> _THE TASK_
All lines in the records that carry the string "adverb" are to be shown.

......

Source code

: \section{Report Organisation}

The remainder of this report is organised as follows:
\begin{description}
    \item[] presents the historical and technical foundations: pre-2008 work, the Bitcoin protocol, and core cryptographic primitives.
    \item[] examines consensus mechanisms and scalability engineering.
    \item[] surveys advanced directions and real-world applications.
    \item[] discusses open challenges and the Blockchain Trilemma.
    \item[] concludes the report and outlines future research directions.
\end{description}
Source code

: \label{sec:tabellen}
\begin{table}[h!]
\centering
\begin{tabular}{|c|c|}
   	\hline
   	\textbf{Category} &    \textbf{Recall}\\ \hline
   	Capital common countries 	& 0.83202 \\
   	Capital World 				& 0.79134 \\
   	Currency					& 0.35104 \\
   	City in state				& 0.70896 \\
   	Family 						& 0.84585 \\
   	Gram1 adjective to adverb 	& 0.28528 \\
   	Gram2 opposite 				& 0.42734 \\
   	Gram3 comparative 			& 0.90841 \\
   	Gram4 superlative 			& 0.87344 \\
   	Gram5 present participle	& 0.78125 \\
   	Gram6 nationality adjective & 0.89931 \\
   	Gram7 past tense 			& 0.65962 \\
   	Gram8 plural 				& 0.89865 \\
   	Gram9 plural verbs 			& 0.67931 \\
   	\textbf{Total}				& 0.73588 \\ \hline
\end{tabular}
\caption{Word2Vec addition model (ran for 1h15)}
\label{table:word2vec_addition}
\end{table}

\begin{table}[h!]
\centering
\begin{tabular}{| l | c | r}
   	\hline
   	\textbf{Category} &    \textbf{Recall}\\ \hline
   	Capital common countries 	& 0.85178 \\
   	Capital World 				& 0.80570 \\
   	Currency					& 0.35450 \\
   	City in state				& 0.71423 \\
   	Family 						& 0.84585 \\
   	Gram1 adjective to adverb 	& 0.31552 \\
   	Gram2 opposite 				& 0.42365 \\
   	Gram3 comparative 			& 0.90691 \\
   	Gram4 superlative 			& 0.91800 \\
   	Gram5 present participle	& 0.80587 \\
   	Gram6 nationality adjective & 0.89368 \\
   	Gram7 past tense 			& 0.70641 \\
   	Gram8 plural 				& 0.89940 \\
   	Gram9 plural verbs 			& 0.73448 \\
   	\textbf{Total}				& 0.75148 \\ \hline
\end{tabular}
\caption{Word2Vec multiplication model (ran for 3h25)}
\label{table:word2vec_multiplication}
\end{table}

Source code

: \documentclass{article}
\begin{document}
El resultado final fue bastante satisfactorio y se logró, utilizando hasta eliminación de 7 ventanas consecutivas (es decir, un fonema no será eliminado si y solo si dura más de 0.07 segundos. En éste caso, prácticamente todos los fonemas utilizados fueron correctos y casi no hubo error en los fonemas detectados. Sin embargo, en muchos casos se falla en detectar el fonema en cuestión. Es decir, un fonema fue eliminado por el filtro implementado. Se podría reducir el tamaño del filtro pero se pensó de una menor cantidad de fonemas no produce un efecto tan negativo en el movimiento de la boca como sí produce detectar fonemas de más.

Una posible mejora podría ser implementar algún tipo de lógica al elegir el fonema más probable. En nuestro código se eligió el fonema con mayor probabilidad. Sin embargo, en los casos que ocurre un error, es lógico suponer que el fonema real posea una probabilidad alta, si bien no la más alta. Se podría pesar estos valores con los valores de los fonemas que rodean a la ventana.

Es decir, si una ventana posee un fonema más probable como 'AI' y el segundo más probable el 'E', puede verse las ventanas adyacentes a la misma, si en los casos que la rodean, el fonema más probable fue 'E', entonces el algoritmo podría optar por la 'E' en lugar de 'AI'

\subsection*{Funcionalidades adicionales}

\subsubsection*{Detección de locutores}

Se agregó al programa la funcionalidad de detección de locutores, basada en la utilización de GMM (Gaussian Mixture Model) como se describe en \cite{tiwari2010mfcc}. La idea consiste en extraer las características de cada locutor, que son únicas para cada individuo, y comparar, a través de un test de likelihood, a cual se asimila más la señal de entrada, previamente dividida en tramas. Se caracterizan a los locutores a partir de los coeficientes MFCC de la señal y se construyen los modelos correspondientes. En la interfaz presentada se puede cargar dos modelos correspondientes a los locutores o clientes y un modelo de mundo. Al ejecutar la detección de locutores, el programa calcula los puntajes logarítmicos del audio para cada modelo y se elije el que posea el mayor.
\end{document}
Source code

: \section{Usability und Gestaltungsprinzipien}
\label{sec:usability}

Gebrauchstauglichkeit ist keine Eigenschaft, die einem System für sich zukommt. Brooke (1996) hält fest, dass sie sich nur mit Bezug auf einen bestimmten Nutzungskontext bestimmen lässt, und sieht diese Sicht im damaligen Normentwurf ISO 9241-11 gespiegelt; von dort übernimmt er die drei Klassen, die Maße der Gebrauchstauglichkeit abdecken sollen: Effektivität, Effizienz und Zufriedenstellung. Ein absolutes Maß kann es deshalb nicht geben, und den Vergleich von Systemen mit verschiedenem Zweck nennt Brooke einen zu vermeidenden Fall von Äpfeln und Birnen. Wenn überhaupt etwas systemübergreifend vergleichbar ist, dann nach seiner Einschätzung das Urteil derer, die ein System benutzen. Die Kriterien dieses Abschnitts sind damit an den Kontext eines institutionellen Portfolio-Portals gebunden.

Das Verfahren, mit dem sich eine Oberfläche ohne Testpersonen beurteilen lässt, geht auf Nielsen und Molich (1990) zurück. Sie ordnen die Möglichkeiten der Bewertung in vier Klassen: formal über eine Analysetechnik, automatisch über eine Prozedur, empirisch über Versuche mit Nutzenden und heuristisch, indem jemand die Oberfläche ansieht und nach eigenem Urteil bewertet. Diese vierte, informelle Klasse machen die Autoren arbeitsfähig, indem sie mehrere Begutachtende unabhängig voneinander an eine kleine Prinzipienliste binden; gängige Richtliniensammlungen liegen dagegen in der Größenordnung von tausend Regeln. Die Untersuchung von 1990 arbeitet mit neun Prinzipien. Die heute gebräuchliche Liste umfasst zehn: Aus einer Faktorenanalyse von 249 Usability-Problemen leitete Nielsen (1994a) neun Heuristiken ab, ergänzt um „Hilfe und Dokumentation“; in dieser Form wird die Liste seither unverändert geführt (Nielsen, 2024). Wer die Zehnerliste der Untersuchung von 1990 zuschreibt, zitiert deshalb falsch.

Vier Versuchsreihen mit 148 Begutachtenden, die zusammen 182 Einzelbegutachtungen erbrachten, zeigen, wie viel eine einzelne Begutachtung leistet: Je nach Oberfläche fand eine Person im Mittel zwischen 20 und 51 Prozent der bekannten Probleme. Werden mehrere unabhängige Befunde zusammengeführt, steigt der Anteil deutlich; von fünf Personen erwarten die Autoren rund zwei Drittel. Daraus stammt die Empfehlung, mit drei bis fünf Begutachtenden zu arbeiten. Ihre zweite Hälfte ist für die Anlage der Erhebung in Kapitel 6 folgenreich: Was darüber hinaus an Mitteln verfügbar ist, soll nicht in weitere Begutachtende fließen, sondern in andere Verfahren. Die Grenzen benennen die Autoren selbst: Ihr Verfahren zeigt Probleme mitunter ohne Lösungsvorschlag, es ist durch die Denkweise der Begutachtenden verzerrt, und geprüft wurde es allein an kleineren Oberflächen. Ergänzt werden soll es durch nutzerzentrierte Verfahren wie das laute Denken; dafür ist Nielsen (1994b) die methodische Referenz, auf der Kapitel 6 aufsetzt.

......

> _EXERCISE RESPONSE_
   	Gram1 adjective to adverb 	& 0.28528 \\
   	Gram1 adjective to adverb 	& 0.31552 \\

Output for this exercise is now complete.